__Task description__
If a line in the data holds the string "macOS", list it.

..........

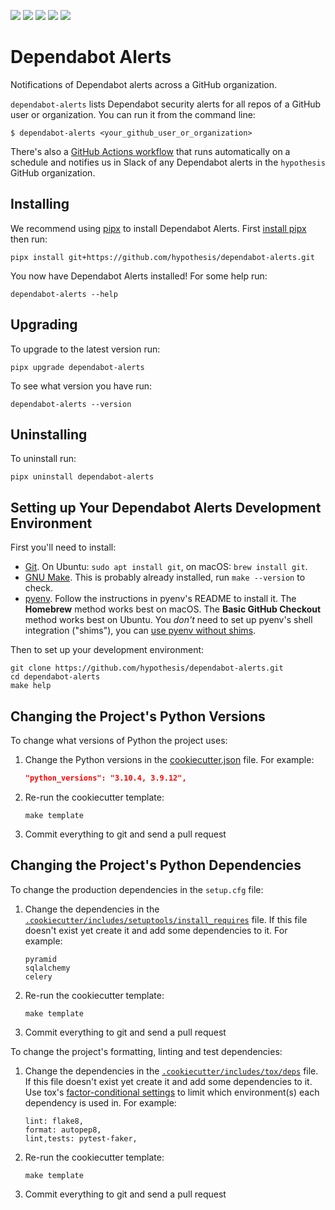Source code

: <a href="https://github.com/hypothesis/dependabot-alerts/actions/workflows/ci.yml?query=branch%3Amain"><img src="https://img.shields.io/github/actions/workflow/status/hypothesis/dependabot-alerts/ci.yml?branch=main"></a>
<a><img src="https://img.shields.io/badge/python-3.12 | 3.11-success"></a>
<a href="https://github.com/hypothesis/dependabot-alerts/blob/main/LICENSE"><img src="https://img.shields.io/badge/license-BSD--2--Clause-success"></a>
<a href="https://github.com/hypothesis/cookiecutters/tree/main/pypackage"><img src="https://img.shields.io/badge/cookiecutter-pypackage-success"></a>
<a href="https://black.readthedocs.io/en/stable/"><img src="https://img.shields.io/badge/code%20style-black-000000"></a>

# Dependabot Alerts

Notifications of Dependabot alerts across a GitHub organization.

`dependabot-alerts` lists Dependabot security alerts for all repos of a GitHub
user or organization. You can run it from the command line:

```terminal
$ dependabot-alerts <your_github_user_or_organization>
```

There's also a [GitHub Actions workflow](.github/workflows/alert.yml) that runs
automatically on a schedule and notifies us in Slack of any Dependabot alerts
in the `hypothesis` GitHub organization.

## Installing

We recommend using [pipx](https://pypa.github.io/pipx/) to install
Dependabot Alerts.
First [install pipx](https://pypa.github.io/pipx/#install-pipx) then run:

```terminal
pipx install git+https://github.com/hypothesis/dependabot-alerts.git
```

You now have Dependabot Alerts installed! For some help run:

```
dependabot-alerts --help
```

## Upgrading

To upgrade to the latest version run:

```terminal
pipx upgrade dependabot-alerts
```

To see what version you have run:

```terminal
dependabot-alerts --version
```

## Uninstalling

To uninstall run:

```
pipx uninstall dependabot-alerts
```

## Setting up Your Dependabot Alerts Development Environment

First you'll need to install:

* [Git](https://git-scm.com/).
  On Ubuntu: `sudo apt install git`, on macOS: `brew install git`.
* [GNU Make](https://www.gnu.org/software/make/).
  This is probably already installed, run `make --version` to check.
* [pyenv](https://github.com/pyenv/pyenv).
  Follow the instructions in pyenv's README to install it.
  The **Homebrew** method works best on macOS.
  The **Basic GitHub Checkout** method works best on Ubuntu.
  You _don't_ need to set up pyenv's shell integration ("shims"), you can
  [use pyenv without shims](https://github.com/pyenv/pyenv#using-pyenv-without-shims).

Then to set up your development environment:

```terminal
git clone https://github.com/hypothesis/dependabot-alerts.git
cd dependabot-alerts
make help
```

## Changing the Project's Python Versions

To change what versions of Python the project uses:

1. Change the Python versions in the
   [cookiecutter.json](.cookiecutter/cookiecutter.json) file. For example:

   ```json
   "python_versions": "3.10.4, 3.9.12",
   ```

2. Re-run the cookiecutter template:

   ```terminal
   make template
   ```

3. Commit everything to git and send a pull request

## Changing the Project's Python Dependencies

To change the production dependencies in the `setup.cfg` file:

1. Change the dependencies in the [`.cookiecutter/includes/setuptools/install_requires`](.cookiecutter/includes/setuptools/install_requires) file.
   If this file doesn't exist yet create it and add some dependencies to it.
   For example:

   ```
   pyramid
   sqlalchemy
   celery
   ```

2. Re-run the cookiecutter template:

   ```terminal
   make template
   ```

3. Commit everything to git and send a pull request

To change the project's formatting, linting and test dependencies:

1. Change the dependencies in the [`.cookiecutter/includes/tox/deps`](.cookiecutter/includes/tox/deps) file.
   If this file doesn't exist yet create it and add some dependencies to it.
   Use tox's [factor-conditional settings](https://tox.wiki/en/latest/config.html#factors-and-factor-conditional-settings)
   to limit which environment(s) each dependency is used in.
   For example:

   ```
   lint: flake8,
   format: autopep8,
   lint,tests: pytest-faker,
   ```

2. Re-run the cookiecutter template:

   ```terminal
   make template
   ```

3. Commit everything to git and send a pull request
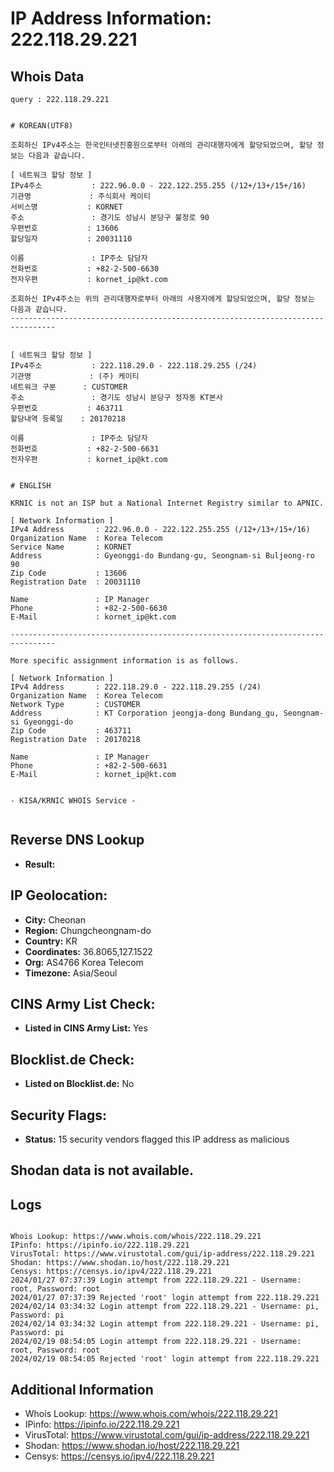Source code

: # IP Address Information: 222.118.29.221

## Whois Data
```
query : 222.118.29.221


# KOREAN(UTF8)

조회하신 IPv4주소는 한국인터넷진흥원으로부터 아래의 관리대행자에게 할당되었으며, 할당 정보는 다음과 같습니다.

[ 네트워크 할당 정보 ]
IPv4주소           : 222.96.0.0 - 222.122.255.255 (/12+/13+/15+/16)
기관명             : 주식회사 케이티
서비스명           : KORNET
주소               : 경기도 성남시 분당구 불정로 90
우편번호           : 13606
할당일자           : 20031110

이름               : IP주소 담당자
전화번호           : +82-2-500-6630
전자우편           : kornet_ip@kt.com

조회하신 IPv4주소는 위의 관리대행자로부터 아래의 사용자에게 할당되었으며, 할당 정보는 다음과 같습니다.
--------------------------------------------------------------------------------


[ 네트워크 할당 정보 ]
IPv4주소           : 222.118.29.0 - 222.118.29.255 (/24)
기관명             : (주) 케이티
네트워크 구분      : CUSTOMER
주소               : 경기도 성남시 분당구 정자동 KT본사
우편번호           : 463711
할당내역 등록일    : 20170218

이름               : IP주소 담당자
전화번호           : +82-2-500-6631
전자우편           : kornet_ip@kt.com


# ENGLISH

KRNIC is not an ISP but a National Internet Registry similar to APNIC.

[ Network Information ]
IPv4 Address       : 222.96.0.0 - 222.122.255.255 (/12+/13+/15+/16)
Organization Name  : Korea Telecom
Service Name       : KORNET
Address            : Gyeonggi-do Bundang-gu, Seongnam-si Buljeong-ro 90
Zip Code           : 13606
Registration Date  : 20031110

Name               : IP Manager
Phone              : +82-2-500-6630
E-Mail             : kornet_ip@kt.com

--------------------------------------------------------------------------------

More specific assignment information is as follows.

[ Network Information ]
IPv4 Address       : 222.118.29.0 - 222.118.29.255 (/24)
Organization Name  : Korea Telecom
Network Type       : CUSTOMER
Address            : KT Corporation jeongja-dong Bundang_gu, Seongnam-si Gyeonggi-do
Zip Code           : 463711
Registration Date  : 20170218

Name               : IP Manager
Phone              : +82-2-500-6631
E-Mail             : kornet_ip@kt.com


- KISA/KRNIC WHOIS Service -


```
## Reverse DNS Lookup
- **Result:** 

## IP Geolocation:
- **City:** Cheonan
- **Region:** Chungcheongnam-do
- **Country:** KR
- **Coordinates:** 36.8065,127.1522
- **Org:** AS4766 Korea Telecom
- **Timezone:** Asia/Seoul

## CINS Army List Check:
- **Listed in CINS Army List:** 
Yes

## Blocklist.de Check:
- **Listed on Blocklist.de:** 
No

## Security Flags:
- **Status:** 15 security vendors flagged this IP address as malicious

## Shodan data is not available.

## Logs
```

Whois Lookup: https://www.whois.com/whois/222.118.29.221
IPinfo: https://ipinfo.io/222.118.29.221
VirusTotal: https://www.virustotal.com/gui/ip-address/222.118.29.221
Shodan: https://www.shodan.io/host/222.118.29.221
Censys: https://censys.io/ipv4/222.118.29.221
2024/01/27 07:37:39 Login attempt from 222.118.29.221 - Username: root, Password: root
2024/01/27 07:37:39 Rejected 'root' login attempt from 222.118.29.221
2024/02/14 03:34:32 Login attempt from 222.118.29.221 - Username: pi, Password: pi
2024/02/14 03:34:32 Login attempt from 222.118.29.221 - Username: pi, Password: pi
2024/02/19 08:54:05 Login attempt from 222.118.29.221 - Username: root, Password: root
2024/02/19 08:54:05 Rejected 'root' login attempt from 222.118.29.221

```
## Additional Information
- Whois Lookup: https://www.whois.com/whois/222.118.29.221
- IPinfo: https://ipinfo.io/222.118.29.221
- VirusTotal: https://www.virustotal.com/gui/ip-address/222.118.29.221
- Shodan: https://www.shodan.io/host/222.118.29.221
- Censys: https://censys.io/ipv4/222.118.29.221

..........

__Expected answer__
  On Ubuntu: `sudo apt install git`, on macOS: `brew install git`.
  The **Homebrew** method works best on macOS.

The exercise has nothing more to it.